Long delay when mounting NFS shares

Bug #1327563 reported by My Karlsson
28
This bug affects 5 people
Affects Status Importance Assigned to Milestone
linux (Ubuntu)
Fix Released
Medium
Unassigned
Trusty
Fix Released
Medium
Stefan Bader
Utopic
Fix Released
Medium
Unassigned

Bug Description

SRU justification:

Impact: Kernel 3.13 shows a 16s delay when mounting NFS shares without using gssd (kerberos authentication) because it does not detect whether gssd is running at all or not.

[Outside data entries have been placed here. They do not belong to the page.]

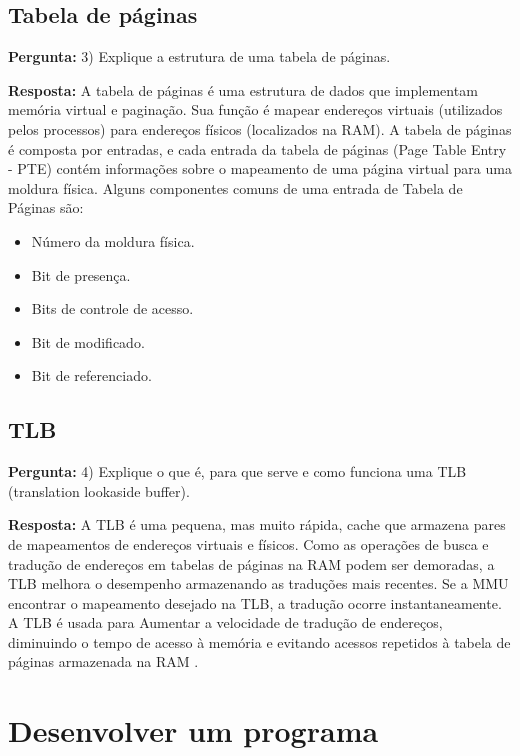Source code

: \documentclass{article}
\begin{document}
\subsection{Tabela de páginas}

\textbf{Pergunta:} 3) Explique a estrutura de uma tabela de páginas. \newline

\textbf{Resposta: }A tabela de páginas é uma estrutura de dados que implementam memória virtual e paginação. Sua função é mapear endereços virtuais (utilizados pelos processos) para endereços físicos (localizados na RAM). A tabela de páginas é composta por entradas, e cada entrada da tabela de páginas (Page Table Entry - PTE) contém informações sobre o mapeamento de uma página virtual para uma moldura física. Alguns componentes comuns de uma entrada de Tabela de Páginas são\cite{tanenbaum2021, profMoraesGerenciamento}:

\begin{itemize}
    \item Número da moldura física.
    \item Bit de presença.
    \item Bits de controle de acesso.
    \item Bit de modificado.
    \item Bit de referenciado.
\end{itemize}

\subsection{TLB}

\textbf{Pergunta:} 4) Explique o que é, para que serve e como funciona uma TLB (translation lookaside buffer). \newline

\textbf{Resposta:} A TLB é uma pequena, mas muito rápida, cache que armazena pares de mapeamentos de endereços virtuais e físicos. Como as operações de busca e tradução de endereços em tabelas de páginas na RAM podem ser demoradas, a TLB melhora o desempenho armazenando as traduções mais recentes. Se a MMU encontrar o mapeamento desejado na TLB, a tradução ocorre instantaneamente. A TLB é usada para Aumentar a velocidade de tradução de endereços, diminuindo o tempo de acesso à memória e  evitando acessos repetidos à tabela de páginas armazenada na RAM \cite{tanenbaum2021, techtargetTLB}.

\section{Desenvolver um programa}
\end{document}
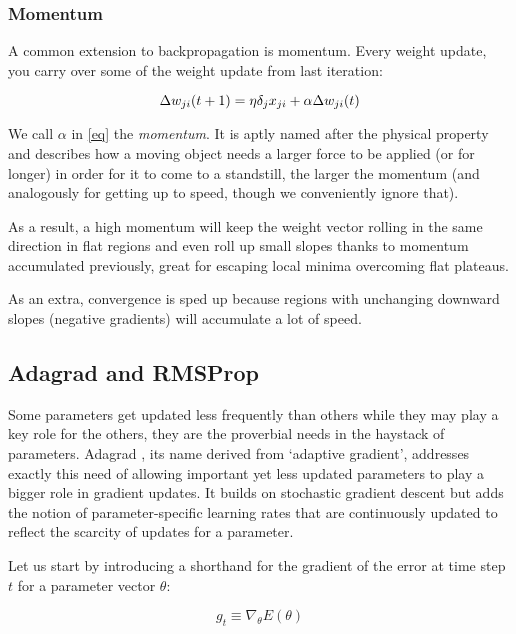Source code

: \subsubsection{Momentum}
A common extension to backpropagation is momentum.
Every weight update,
you carry over some of the weight update from last iteration:

\begin{equation}
  \Delta w_{ji}(t+1) = \eta \delta_j x_{ji} + \\
  \alpha \Delta w_{ji}(t)
  \label{eq:momentum}
\end{equation}

We call $\alpha$ in \ref{eq} the \textit{momentum}.
It is aptly named after the physical property
and describes how a moving object needs a
larger force to be applied (or for longer)
in order for it to come to a standstill,
the larger the momentum
(and analogously for getting up to speed,
though we conveniently ignore that).

As a result,
a high momentum will keep the weight vector
rolling in the same direction in flat regions
and even roll up small slopes thanks to momentum
accumulated previously,
great for escaping local minima
overcoming flat plateaus.

As an extra,
convergence is sped up
because regions with unchanging downward slopes (negative gradients)
will accumulate a lot of speed.

\subsection{Adagrad and RMSProp}
\label{sub:adagrad_and_rmsprop}
Some parameters get updated less frequently than others
while they may play a key role for the others,
they are the proverbial needs in the haystack of parameters.
Adagrad \parencite{Duchi2011},
its name derived from `adaptive gradient',
addresses exactly this need of allowing important
yet less updated parameters
to play a bigger role in gradient updates.
It builds on stochastic gradient descent
but adds the notion
of parameter-specific learning rates
that are continuously updated to reflect
the scarcity of updates for a parameter.

Let us start by introducing a shorthand for
the gradient of the error at time step $t$
for a parameter vector $\theta$:

\begin{equation}
  g_{t} \equiv \nabla_\theta E(\theta)
\end{equation}

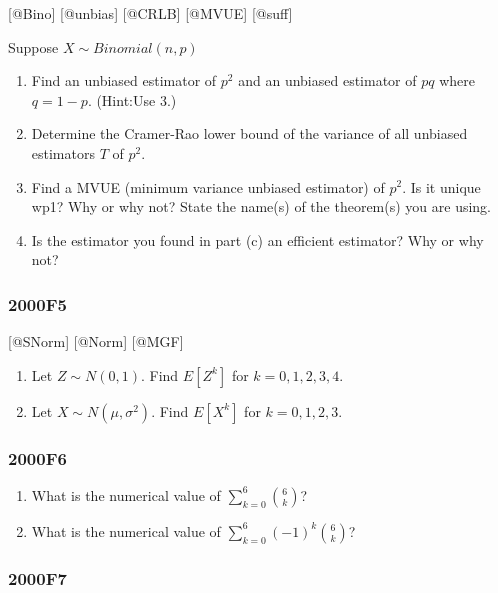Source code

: \documentclass[6pt,twocolumn,Portrait]{article}
\begin{document}
{[}@Bino{]} {[}@unbias{]} {[}@CRLB{]} {[}@MVUE{]} {[}@suff{]}

Suppose \(X\sim Binomial(n,p)\)

\begin{enumerate}
\def\labelenumi{\Alph{enumi})}
\item
  Find an unbiased estimator of \(p^2\) and an unbiased estimator of
  \(pq\) where \(q=1-p\). (Hint:Use 3.)
\item
  Determine the Cramer-Rao lower bound of the variance of all unbiased
  estimators \(T\) of \(p^2\).
\item
  Find a MVUE (minimum variance unbiased estimator) of \(p^2\). Is it
  unique wp1? Why or why not? State the name(s) of the theorem(s) you
  are using.
\item
  Is the estimator you found in part (c) an efficient estimator? Why or
  why not?
\end{enumerate}

\hypertarget{f5}{%
\subsubsection{2000F5}\label{f5}}

{[}@SNorm{]} {[}@Norm{]} {[}@MGF{]}

\begin{enumerate}
\def\labelenumi{\Alph{enumi})}
\item
  Let \(Z\sim N(0, 1)\). Find \(E[Z^k]\) for \(k=0,1,2,3,4\).
\item
  Let \(X\sim N(\mu,\sigma^2)\). Find \(E[X^k]\) for \(k=0,1,2,3\).
\end{enumerate}

\hypertarget{f6}{%
\subsubsection{2000F6}\label{f6}}

\begin{enumerate}
\def\labelenumi{\Alph{enumi})}
\item
  What is the numerical value of \(\sum_{k=0}^6\binom{6}{k}\)?
\item
  What is the numerical value of \(\sum_{k=0}^6(-1)^k\binom{6}{k}\)?
\end{enumerate}

\hypertarget{f7}{%
\subsubsection{2000F7}\label{f7}}
\end{document}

Fix: This was fixed upstream in 3.14 by having gssd create a dummy pipe which is used as an indication of it running. Cherry-picking 3 patches from upstream gets rid of the delay.

Testcase: Trying to mount a NFS share with unix authentication will be delayed by 16s when not forcing NFSv3 protocol (using -onfsvers=3 with the mount command). After applying the patches the delay is gone.

---

Summary:

After upgrading the kernel on Ubuntu 14.04 to 3.13.0-29-generic I found that it can take a considerably longer amount of time to mount NFS shares.

How to reproduce:

1. Install Ubuntu 14.04 on two machines. A minimal server install should be fine. One will act as a server, the other as a client.
2. Upgrade the kernel on the client machine to at least 3.13.0-27-generic.
3. Install the nfs-kernel-server package on the server.
4. Add a directory to /etc/exports and run service nfs-kernel-server start.
5. Install the nfs-common package on the client.
6. Attempt to mount the shared directory on the client.

Expected result:

The shared directory should be mounted on the client more or less immediately.

Actual result:

The mount command hangs and eventually completes. In this test case it takes 16 seconds consistently. On a production machine where the problem was first discovered the time is considerably longer and essentially makes it impossible to mount NFS shares.

Regression:

I have been able to reproduce the problem on clients running Linux 3.13.0-27-generic and later. The problem is not reproducible on clients running Linux 3.13.0-24-generic. The problem is reproducible no matter which kernel version is used on the server.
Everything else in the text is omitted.